When copying games from your Steam Library or other very large files (>10 GB), you might have noticed that write speeds on your SSD start out at full speed and then drop considerably. The underlying reason is that modern drives have caches that soak up write bursts to improve performance. In the fairly uncommon scenario of writing data that's too big to fit into these caches, the drive will have to write data directly to flash, and it will probably juggle some out of its write cache at the same time, which can result in a significant loss of write speed. Newer TLC drives use part of their capacity in SLC mode for increased performance. This test can reveal the size of that SLC cache.

Testing on this page looks at exactly that scenario. We write a sequential stream of 1 MB blocks to the drive in a single thread, like a typical file-copy operation would do, and measure write speeds twice a second. The drive is fully erased before testing to ensure any caches are emptied. Please note that this test writes a lot of data in a very short time, which is something most consumers will never do.

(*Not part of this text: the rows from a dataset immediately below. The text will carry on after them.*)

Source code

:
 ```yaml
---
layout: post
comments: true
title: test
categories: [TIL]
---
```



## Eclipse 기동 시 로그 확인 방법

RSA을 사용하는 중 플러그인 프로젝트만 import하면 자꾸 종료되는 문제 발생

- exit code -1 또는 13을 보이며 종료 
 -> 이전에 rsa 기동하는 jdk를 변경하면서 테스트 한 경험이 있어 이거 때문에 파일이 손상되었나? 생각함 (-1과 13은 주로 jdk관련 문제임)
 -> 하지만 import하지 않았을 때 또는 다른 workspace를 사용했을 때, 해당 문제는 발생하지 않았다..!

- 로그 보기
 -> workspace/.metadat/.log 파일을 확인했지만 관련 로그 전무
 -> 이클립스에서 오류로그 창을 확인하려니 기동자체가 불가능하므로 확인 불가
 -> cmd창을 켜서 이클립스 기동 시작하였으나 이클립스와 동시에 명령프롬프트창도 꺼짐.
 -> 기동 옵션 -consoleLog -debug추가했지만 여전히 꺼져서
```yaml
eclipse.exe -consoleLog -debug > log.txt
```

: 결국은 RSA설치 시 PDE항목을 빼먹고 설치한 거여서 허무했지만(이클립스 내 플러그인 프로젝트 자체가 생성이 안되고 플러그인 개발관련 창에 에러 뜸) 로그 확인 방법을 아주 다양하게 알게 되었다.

Sustained Write Performance SLC Cache

Write speeds start out at an impressive 3 GB/s, but after only 24 GB of data written, write speeds drop to 1 GB/s. For 2021, this is a small SLC cache. The good thing is that from here on out, the drive achieves a constant 1 GB/s write rate until it is completely full.

Filling the whole drive completes at 1024 MB/s, which is a good result, better than many TLC drives out there, but still considerably slower than what the latest Gen 4 higher-end drivers offer.

Any pause in write activity, even for a second, will give the drive time to free up some SLC cache, so full write rates are restored after some idle time even if the drive is partially filled.